Only the text of the entries below should appear in your exact transcription; leave out every picture.

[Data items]
[Start of section]
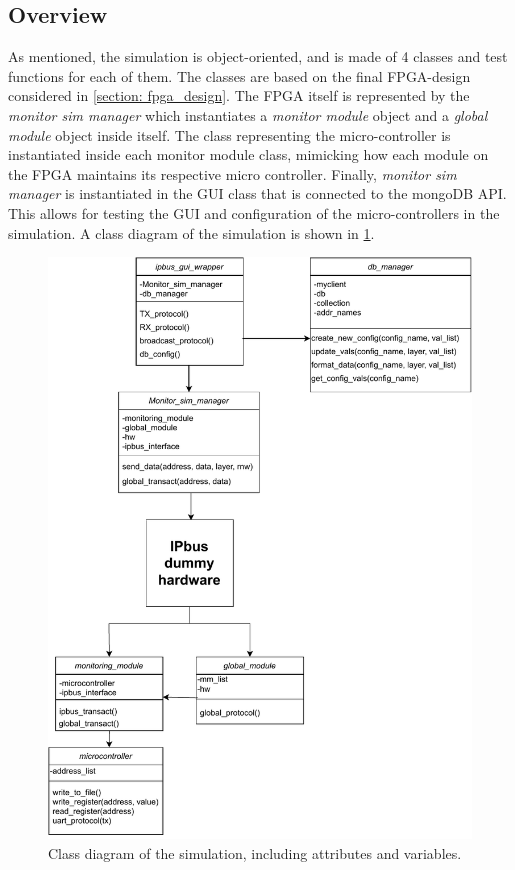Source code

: \documentclass[main.tex]{subfiles}
\begin{document}
\subsection{Overview}
As mentioned, the simulation is object-oriented, and is made of 4 classes and test functions for each of them. The classes are based on the final FPGA-design considered in \ref{section: fpga_design}. The FPGA itself is represented by the \textit{monitor sim manager} which instantiates a \textit{monitor module} object and a \textit{global module} object inside itself. The class representing the micro-controller is instantiated inside each monitor module class, mimicking how each module on the FPGA maintains its respective micro controller. Finally, \textit{monitor sim manager} is instantiated in the GUI class that is connected to the mongoDB API. This allows for testing the GUI and configuration of the micro-controllers in the simulation.  A class diagram of the simulation is shown in \ref{fig: class_diagram}.

\begin{figure}[!ht]
    \centering
    \includegraphics[width=14cm]{images/class chart.pdf}
    \caption{Class diagram of the simulation, including attributes and variables.}
    \label{fig: class_diagram}
\end{figure}
\FloatBarrier
\end{document}
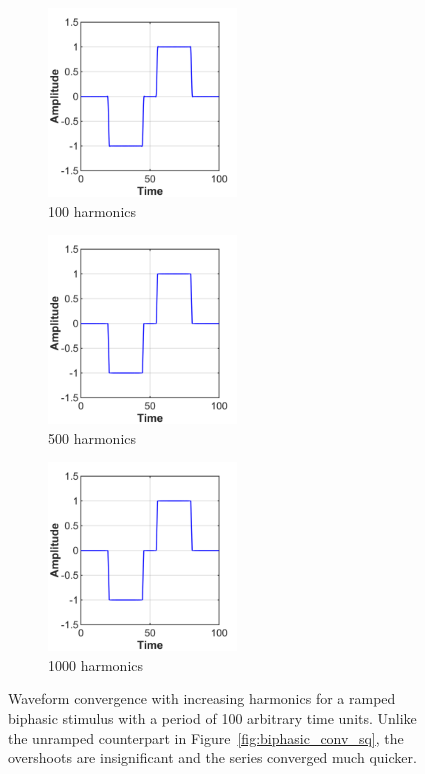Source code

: \begin{figure}[p]
    \begin{subfigure}[t]{0.33\textwidth}
        \centering
        \includegraphics[width=5cm]{Simulations/TimeDep/ramped_biphasic_N100}
        \caption{100 harmonics}
        \label{fig:biphasic_conv_ramp_100}
    \end{subfigure}%
    \hfill%
    \begin{subfigure}[t]{0.33\textwidth}
        \centering
        \includegraphics[width=5cm]{Simulations/TimeDep/ramped_biphasic_N500}
        \caption{500 harmonics}
        \label{fig:biphasic_conv_ramp_500}
    \end{subfigure}%
    \hfill%
    \begin{subfigure}[t]{0.33\textwidth}
        \centering
        \includegraphics[width=5cm]{Simulations/TimeDep/ramped_biphasic_N1000}
        \caption{1000 harmonics}
        \label{fig:biphasic_conv_ramp_1000}
    \end{subfigure}
    
	\caption[Waveform convergence for a ramped biphasic stimulus]{Waveform
	convergence with increasing harmonics for a ramped biphasic stimulus with a
	period of 100 arbitrary time units. Unlike the unramped counterpart in
	Figure~\ref{fig:biphasic_conv_sq}, the overshoots are insignificant and the
	series converged much quicker.}
	\label{fig:biphasic_conv_ramp}
\end{figure}

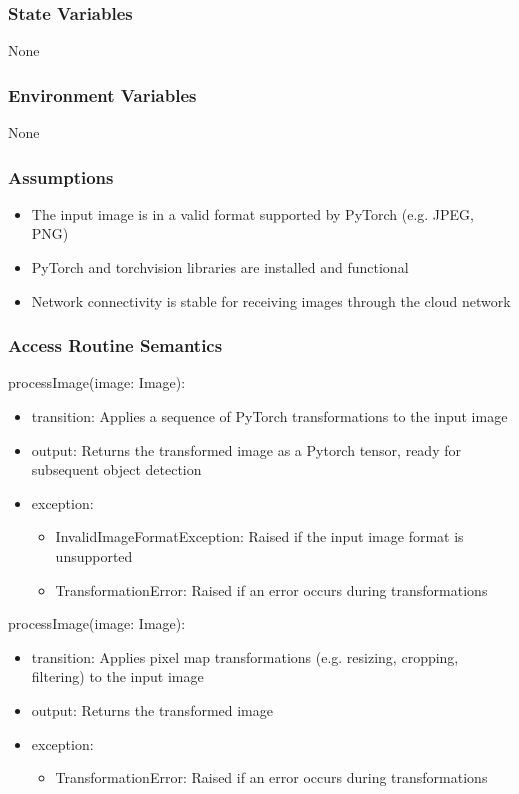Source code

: \documentclass[12pt, titlepage]{article}
\begin{document}
\subsubsection{State Variables}
None



\subsubsection{Environment Variables}
None

\subsubsection{Assumptions}
\begin{itemize}
  \item The input image is in a valid format supported by PyTorch (e.g. JPEG, PNG)
  \item PyTorch and torchvision libraries are installed and functional
  \item Network connectivity is stable for receiving images through the cloud network
\end{itemize}


\subsubsection{Access Routine Semantics}

\noindent processImage(image: Image):
\begin{itemize}
\item transition: Applies a sequence of PyTorch transformations to the input image 
\item output: Returns the transformed image as a Pytorch tensor, ready for subsequent object detection
\item exception: 
\begin{itemize}
  \item InvalidImageFormatException: Raised if the input image format is unsupported
  \item TransformationError: Raised if an error occurs during transformations
\end{itemize}

\end{itemize}
\noindent processImage(image: Image):
\begin{itemize}
  \item transition: Applies pixel map transformations (e.g. resizing, cropping, filtering) to the input image
  \item output: Returns the transformed image
  \item exception: 
  \begin{itemize}
    \item TransformationError: Raised if an error occurs during transformations
  \end{itemize}
  
  \end{itemize}
\end{document}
[End of section]
■ Task answer
Source code

: \documentclass[main.tex]{subfiles}
\begin{document}
\subsection{Overview}
As mentioned, the simulation is object-oriented, and is made of 4 classes and test functions for each of them. The classes are based on the final FPGA-design considered in \ref{section: fpga_design}. The FPGA itself is represented by the \textit{monitor sim manager} which instantiates a \textit{monitor module} object and a \textit{global module} object inside itself. The class representing the micro-controller is instantiated inside each monitor module class, mimicking how each module on the FPGA maintains its respective micro controller. Finally, \textit{monitor sim manager} is instantiated in the GUI class that is connected to the mongoDB API. This allows for testing the GUI and configuration of the micro-controllers in the simulation.  A class diagram of the simulation is shown in \ref{fig: class_diagram}.

\begin{figure}[!ht]
    \centering
    \includegraphics[width=14cm]{images/class chart.pdf}
    \caption{Class diagram of the simulation, including attributes and variables.}
    \label{fig: class_diagram}
\end{figure}
\FloatBarrier
\end{document}
Source code

: \begin{figure}[p]
    \begin{subfigure}[t]{0.33\textwidth}
        \centering
        \includegraphics[width=5cm]{Simulations/TimeDep/ramped_biphasic_N100}
        \caption{100 harmonics}
        \label{fig:biphasic_conv_ramp_100}
    \end{subfigure}%
    \hfill%
    \begin{subfigure}[t]{0.33\textwidth}
        \centering
        \includegraphics[width=5cm]{Simulations/TimeDep/ramped_biphasic_N500}
        \caption{500 harmonics}
        \label{fig:biphasic_conv_ramp_500}
    \end{subfigure}%
    \hfill%
    \begin{subfigure}[t]{0.33\textwidth}
        \centering
        \includegraphics[width=5cm]{Simulations/TimeDep/ramped_biphasic_N1000}
        \caption{1000 harmonics}
        \label{fig:biphasic_conv_ramp_1000}
    \end{subfigure}
    
	\caption[Waveform convergence for a ramped biphasic stimulus]{Waveform
	convergence with increasing harmonics for a ramped biphasic stimulus with a
	period of 100 arbitrary time units. Unlike the unramped counterpart in
	Figure~\ref{fig:biphasic_conv_sq}, the overshoots are insignificant and the
	series converged much quicker.}
	\label{fig:biphasic_conv_ramp}
\end{figure}

Source code

: \documentclass[12pt, titlepage]{article}
\begin{document}
\subsubsection{State Variables}
None



\subsubsection{Environment Variables}
None

\subsubsection{Assumptions}
\begin{itemize}
  \item The input image is in a valid format supported by PyTorch (e.g. JPEG, PNG)
  \item PyTorch and torchvision libraries are installed and functional
  \item Network connectivity is stable for receiving images through the cloud network
\end{itemize}


\subsubsection{Access Routine Semantics}

\noindent processImage(image: Image):
\begin{itemize}
\item transition: Applies a sequence of PyTorch transformations to the input image 
\item output: Returns the transformed image as a Pytorch tensor, ready for subsequent object detection
\item exception: 
\begin{itemize}
  \item InvalidImageFormatException: Raised if the input image format is unsupported
  \item TransformationError: Raised if an error occurs during transformations
\end{itemize}

\end{itemize}
\noindent processImage(image: Image):
\begin{itemize}
  \item transition: Applies pixel map transformations (e.g. resizing, cropping, filtering) to the input image
  \item output: Returns the transformed image
  \item exception: 
  \begin{itemize}
    \item TransformationError: Raised if an error occurs during transformations
  \end{itemize}
  
  \end{itemize}
\end{document}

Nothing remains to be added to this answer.